Plasmid pSP1-PKSII was constructed, allowing the interruption of the transcriptional unit within the minimal PKS genes. We expected that an insertion of this plasmid would strongly depress simocyclinone production. Plasmid pSP1-PKSII was introduced into S. antibioticus Tü6040 and erythromycin-resistant clones were obtained. Again, PCR analysis confirmed the integration of pSP1-PKSII into the chromosome. Mutant Sim-PKSII was chosen for further experiments.

Culture extracts from the wild-type strain and from mutant strains Sim-C2 and Sim-PKSII were analyzed by HPLC-UV/Vis. Simocyclinone D8 production was clearly detected in the wild-type strain but was not detectable in mutant Sim-C2 and mutant Sim-PKSII. HPLC-UV/Vis analysis showed the accumulation of simocyclinone A1 in mutant Sim-C2, indicating that the biosynthesis of dTDP-d-olivose was completely abolished and, as expected, the biosynthesis of the angucycline moiety was retained (Fig. 3). All of these data clearly show that we indeed cloned the simocyclinone biosynthetic gene cluster.

FIG. 3.

HPLC traces of simocyclinones produced by S. antibioticus Tü6040 (wild type), mutant Sim-C2, and mutant Sim-PKSII. HPLC conditions were as indicated in the text. The retention times were as follows: simocyclinone D8, 10.8 min; simocyclinone A1, 5.8 min. UV/Vis spectra of simocyclinone D8 and simocyclinone A1 are shown above the HPLC chromatograms.

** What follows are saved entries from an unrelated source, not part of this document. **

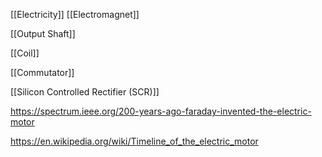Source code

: [[Electricity]]
[[Electromagnet]]

[[Output Shaft]]

[[Coil]]

[[Commutator]]

[[Silicon Controlled Rectifier (SCR)]]

https://spectrum.ieee.org/200-years-ago-faraday-invented-the-electric-motor

https://en.wikipedia.org/wiki/Timeline_of_the_electric_motor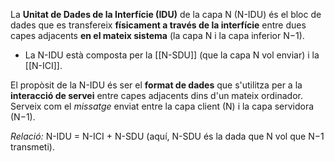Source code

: La **Unitat de Dades de la Interfície (IDU)** de la capa N (N-IDU) és el bloc de dades que es transfereix **físicament a través de la interfície** entre dues capes adjacents **en el mateix sistema** (la capa N i la capa inferior N−1).

- La N-IDU està composta per la [[N-SDU]] (que la capa N vol enviar) i la [[N-ICI]].



El propòsit de la N-IDU és ser el **format de dades** que s'utilitza per a la **interacció de servei** entre capes adjacents dins d'un mateix ordinador. Serveix com el _missatge_ enviat entre la capa client (N) i la capa servidora (N−1).

_Relació:_ N-IDU = N-ICI + N-SDU (aquí, N-SDU és la dada que N vol que N−1 transmeti).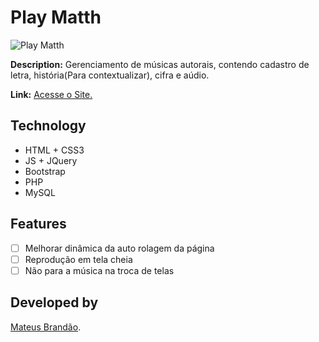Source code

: # Play Matth
![Play Matth](https://matthewsworld.me/img/logo-pmatth.jpg)

**Description:** Gerenciamento de músicas autorais, contendo cadastro de letra, história(Para contextualizar), cifra e aúdio.

**Link:** [Acesse o Site.](https://www.matthewsworld.me/pmatth/)

## Technology

- HTML + CSS3
- JS + JQuery
- Bootstrap
- PHP
- MySQL

## Features

- [ ] Melhorar dinâmica da auto rolagem da página 
- [ ] Reprodução em tela cheia
- [ ] Não para a música na troca de telas

## Developed by

[Mateus Brandão](https://github.com/matthewsbrandan).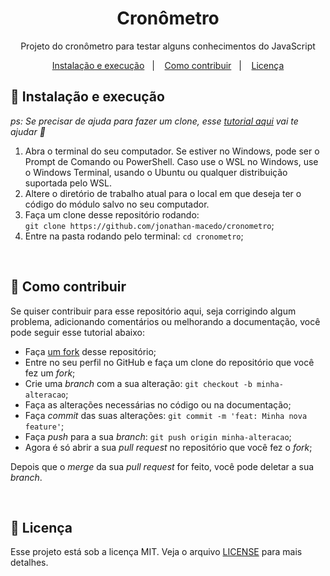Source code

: <h1 align="center">Cronômetro</h1>
<p align="center">Projeto do cronômetro para testar alguns conhecimentos do JavaScript</p>

<p align="center">
  <a href="#-instalação-e-execução">Instalação e execução</a>&nbsp;&nbsp;&nbsp;|&nbsp;&nbsp;&nbsp;
  <a href="#-como-contribuir">Como contribuir</a>&nbsp;&nbsp;&nbsp;|&nbsp;&nbsp;&nbsp;
  <a href="#memo-licença">Licença</a>
</p>


## 🚀 Instalação e execução

_ps: Se precisar de ajuda para fazer um clone, esse [tutorial aqui](https://help.github.com/pt/github/creating-cloning-and-archiving-repositories/cloning-a-repository) vai te ajudar 💖_

1. Abra o terminal do seu computador. Se estiver no Windows, pode ser o Prompt de Comando ou PowerShell. Caso use o WSL no Windows, use o Windows Terminal, usando o Ubuntu ou qualquer distribuição suportada pelo WSL. 
2. Altere o diretório de trabalho atual para o local em que deseja ter o código do módulo salvo no seu computador.
3. Faça um clone desse repositório rodando: <br> `git clone https://github.com/jonathan-macedo/cronometro`;
4. Entre na pasta rodando pelo terminal: `cd cronometro`;

&nbsp;

## 🤔 Como contribuir

Se quiser contribuir para esse repositório aqui, seja corrigindo algum problema, adicionando comentários ou melhorando a documentação, você pode seguir esse tutorial abaixo:

- Faça [um fork](https://help.github.com/pt/github/getting-started-with-github/fork-a-repo) desse repositório;
- Entre no seu perfil no GitHub e faça um clone do repositório que você fez um *fork*;
- Crie uma *branch* com a sua alteração: `git checkout -b minha-alteracao`;
- Faça as alterações necessárias no código ou na documentação;
- Faça *commit* das suas alterações: `git commit -m 'feat: Minha nova feature'`;
- Faça *push* para a sua *branch*: `git push origin minha-alteracao`;
- Agora é só abrir a sua *pull request* no repositório que você fez o *fork*;

Depois que o *merge* da sua *pull request* for feito, você pode deletar a sua *branch*.

&nbsp;


## :memo: Licença

Esse projeto está sob a licença MIT. Veja o arquivo [LICENSE](./LICENSE) para mais detalhes.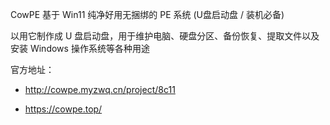 CowPE 基于 Win11 纯净好用无捆绑的 PE 系统 (U盘启动盘 / 装机必备)

以用它制作成 U 盘启动盘，用于维护电脑、硬盘分区、备份恢复、提取文件以及安装 Windows 操作系统等各种用途

官方地址：

- <http://cowpe.myzwq.cn/project/8c11>

- <https://cowpe.top/>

The sim biosynthetic gene cluster represents the most versatile gene cluster so far investigated. It contains genes responsible for the formation and attachment of four different moieties originating from at least three different pools of primary metabolites. The hypothetical biosynthetic scheme for simocyclinone D8 is given in Fig. 1. We hope that we will learn to use these genes to increase the number of unnatural natural products made by combinatorial biosynthesis in the future.